Article d'Adrien Vergnolle avec Arnaud Bernard dans Sud-Ouest

Figure tutélaire de la commune et attraction touristique, le personnage de Cyrano n'a pourtant rien à voir avec Bergerac, contrairement à l'idée encore répandue.


La statue de Cyrano, place Pélissière, lieu de pèlerinage photographique. © ARCHIVES Emilie Drouijaud

La statue de Cyrano, place Pélissière, lieu de pèlerinage photographique. © ARCHIVES Emilie Drouijaud

Mais qu'est-ce que les touristes trouvent à la statue de Cyrano ? Place Pélissière, les flashs crépitent de jour comme de nuit devant le géant coloré qui semble posé sur une grosse boîte de conserve, provoquant chez les indigènes un ironique haussement d'épaules ou, c'est selon, une bouffée d'orgueil chauvin. Cyrano, c'est un peu la tour Eiffel locale, à la fois le décor des portraits de vacances et le phare de ses dévots venus en pèlerinage. Pourtant, devant la statue, le plus souvent, la foule sèche quand il s'agit de dire qui était vraiment l'icône au nez mastoc. Ils n'en sauront pas plus, à vrai dire : à Bergerac, Cyrano se résume à une litanie de jeux de mots sur la devanture des boutiques et deux statues dans la vieille ville.

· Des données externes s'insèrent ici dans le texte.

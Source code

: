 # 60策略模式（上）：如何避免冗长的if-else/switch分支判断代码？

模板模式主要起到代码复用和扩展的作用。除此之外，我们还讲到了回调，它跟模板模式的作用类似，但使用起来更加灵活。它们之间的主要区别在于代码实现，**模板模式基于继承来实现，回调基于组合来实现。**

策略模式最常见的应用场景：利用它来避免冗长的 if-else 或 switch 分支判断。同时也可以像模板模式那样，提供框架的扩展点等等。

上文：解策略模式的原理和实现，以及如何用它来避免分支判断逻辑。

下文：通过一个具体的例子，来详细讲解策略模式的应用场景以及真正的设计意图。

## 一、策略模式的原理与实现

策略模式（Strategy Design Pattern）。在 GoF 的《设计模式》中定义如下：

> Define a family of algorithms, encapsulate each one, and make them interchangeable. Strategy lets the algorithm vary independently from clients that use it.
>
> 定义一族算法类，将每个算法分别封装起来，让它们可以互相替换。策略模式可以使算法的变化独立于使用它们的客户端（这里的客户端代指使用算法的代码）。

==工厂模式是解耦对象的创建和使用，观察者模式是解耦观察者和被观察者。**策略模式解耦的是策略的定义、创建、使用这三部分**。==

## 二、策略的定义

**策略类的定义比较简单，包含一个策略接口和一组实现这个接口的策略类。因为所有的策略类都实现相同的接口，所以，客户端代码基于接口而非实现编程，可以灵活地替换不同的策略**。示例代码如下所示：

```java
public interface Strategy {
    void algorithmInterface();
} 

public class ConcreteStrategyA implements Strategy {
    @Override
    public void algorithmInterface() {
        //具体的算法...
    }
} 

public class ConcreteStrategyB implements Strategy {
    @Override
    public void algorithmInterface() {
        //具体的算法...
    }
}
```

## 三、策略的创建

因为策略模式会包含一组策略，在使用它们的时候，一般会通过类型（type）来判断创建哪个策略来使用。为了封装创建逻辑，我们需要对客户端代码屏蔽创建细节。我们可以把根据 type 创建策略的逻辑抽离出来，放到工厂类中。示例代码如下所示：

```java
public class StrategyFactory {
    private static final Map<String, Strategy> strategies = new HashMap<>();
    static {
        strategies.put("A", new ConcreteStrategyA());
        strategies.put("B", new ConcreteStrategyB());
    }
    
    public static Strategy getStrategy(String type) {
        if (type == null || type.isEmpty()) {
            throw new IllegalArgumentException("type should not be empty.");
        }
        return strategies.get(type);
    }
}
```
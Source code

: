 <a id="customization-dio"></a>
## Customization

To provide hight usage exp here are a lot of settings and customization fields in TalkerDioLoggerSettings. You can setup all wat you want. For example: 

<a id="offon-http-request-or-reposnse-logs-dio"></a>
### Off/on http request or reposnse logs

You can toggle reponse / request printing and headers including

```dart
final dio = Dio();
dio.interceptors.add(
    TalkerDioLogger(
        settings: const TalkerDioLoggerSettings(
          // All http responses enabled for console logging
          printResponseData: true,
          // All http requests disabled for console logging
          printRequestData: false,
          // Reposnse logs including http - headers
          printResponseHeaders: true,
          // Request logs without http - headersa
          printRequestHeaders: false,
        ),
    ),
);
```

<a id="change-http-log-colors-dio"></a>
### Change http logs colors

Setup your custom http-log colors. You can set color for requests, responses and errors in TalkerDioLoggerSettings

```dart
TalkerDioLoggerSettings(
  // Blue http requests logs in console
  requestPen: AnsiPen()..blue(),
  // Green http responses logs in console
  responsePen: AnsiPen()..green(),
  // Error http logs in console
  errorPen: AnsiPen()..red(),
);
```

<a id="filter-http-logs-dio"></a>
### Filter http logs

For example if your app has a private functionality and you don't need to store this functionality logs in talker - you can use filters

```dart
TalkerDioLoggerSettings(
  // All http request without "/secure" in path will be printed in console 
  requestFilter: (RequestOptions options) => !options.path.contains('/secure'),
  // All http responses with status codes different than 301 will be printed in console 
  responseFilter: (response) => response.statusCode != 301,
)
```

Déception numéro 1. Suivie par le coup de grâce, généralement donné par les guides de l'Office de tourisme : non, Cyrano n'est pas de Bergerac. Pas même est-il gascon, ni lui, ni son auteur et encore moins son inspirateur, le « vrai » Hercule Savinien de Cyrano, dit Cyrano de Bergerac. Parisien, cadet au régiment des gardes, poète et libre penseur contemporain de Molière, il s'est adjoint le patronyme « Bergerac » parce que c'était le nom d'une terre familiale dans la vallée de Chevreuse, à Saint-Forget, dans la grande région parisienne. Sur les berges de l'Yvette, qui ressemble assez peu à la Dordogne.

Mythologie
Bergerac n'est même pas le décor de la pièce. L'auteur, Edmond Rostand, y a sa rue, mais il n'est pas né ici (mais à Marseille), n'est pas mort ici (à Paris) et il n'y a même pas donné sa pièce. Il a vécu à Cambo, au Pays basque, où un musée lui est dédié. Cyrano à Bergerac, une supercherie ? On est rabat-joie : « Cet aspect d'imposture existe ailleurs », explique Thomas Sertillanges, exjournaliste et spécialiste de Cyrano. « Le château d'If draine des touristes qui viennent voir la cellule du Comte de Montecristo, et un guide montre le tunnel par lequel il s'est échappé. C'est un personnage de roman et personne n'est dupe. Mais ce n'est pas travestir la vérité : ce sont des personnages qui sont entrés dans notre mythologie… »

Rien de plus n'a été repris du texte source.